By an act of faith, Abraham said "Yes" to God’s call to travel to an unknown place that would become his home. Upon leaving, he had no idea where he was going. By faith, he lived in the country that Father God promised him, enduring as a stranger who camped in tents instead of living in houses "as did Isaac and Jacob, who were heirs with him of the same promise" (v. 9). They looked forward to living in a better city "with foundations." Abraham endured and succeeded by keeping his eye on an unseen city that had real-yet-eternal foundations — it was the city designed and built by God.

About Abraham’s "faith" examples, we're told these things (11:8–10): (1) He obeyed God by leaving his homeland for a place that God had promised, about which he'd never seen or heard; (2) he lived as a "sojourner" in that land, "like a stranger in a foreign country," never possessing it, excepting the plots on which he and Sarah were buried; and (3) he longed for a lasting city that Father God had designed and built. But please note: His faith was less than stellar.

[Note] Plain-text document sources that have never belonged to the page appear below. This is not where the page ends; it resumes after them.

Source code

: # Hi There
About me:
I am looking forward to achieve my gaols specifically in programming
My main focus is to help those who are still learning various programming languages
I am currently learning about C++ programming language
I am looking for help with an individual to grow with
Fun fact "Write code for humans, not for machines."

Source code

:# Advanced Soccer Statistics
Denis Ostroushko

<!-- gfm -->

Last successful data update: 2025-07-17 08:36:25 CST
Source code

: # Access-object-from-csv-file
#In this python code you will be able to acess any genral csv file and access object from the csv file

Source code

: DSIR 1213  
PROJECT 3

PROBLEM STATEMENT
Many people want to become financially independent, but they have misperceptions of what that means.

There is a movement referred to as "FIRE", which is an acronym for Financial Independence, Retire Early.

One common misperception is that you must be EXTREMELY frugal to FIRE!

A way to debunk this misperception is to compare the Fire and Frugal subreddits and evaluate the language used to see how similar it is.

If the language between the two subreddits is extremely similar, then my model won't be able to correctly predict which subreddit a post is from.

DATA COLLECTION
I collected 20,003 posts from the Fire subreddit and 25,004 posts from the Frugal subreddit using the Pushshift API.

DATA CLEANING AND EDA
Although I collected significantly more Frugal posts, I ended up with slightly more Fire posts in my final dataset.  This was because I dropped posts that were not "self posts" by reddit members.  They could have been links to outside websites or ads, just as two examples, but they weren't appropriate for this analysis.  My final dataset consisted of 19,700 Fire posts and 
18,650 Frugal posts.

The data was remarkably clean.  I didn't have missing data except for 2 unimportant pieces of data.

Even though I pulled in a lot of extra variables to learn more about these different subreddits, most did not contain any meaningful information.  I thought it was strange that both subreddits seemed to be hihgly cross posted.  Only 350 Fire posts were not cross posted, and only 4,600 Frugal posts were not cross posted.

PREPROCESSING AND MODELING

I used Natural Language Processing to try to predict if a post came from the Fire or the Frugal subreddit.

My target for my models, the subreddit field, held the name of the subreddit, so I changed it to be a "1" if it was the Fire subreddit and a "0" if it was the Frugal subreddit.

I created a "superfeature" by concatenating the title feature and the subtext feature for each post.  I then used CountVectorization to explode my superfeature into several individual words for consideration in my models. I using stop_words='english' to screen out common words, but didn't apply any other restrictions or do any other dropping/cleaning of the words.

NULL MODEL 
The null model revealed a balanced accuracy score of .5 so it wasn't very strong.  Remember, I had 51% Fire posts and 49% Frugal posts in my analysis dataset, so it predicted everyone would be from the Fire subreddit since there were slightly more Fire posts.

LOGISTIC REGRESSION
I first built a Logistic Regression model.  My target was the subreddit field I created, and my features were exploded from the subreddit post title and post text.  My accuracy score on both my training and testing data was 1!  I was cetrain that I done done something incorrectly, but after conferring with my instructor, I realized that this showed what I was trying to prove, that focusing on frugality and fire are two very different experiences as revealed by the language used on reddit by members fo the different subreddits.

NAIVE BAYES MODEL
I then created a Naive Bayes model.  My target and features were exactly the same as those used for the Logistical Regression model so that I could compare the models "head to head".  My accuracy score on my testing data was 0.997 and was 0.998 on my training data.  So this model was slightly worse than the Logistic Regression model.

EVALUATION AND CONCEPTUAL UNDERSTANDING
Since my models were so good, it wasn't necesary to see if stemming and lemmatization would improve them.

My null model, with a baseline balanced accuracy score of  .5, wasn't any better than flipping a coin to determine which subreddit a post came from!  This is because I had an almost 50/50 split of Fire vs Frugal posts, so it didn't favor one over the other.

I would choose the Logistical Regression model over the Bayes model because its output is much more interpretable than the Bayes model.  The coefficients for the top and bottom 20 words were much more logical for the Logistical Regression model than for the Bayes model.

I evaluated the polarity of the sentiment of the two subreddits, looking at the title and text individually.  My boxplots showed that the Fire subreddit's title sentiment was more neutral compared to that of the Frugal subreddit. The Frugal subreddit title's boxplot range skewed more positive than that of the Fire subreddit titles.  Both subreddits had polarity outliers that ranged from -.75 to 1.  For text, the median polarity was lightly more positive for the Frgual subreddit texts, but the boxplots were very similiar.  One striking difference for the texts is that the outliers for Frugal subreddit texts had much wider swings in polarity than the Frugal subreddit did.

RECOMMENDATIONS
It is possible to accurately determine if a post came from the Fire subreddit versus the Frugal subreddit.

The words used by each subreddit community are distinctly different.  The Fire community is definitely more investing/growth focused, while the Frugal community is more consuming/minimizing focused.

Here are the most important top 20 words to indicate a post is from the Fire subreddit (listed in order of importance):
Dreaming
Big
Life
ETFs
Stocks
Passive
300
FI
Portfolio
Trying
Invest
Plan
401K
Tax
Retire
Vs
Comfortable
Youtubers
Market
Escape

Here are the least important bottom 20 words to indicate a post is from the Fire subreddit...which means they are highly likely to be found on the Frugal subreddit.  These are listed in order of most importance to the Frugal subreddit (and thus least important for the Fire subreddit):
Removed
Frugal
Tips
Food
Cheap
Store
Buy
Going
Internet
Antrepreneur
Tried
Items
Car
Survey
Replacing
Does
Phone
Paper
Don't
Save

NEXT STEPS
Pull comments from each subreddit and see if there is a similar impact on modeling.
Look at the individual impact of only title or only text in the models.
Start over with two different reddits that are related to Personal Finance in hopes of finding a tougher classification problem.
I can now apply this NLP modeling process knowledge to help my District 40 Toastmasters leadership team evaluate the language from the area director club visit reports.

Pastor/teacher/commentator Bob Deffinbaugh says this about Abraham's strength, after reading the account in Gen. 12:10–20: "Abraham’s faith is far from strong in this text. He leaves the promised land and sojourns in Egypt where he fears for his own life, even though God has made great promises to him. These promises presume that Abraham will live. But somehow he fears that God will not be able to protect him in Egypt, beyond the borders of the Promised Land. So he instructs Sarai to lie about her relationship to him (okay, it was a half-truth, but that was the same as a full-blown lie — ask Pharaoh). Doing so, he put Sarai (the mother-to-be of the promised child) into Pharaoh’s harem. Even Pharaoh could see the wrong here. Nevertheless, God spared Sarai’s honor (sexual purity) and Abram’s life."

Continuing to highlight Abraham's compromised faith, Deffinbaugh writes this: "One would hope that this was a lesson Abraham would have to learn but once, but this was not the case. A number of years later, Abraham and Sarah settled in Gerar, where virtually the same failure occurs once again (Gen. 20:2–13). . . Abraham should have learned his lesson earlier. He had already failed this way once before and had been corrected for it. Even though he failed, God protected Sarah and him. He now knows for certain that it is Sarah who is to become the mother of the child that God promised Abraham (Gen. 17:16; 18:9–10). The time for Sarah to conceive is near, and yet Abraham’s feeble faith places his wife in the harem of yet another king, Abimelech." Incidentally, thousands of years later God didn't remember Abraham's delayed and continual disobedience, only his faith.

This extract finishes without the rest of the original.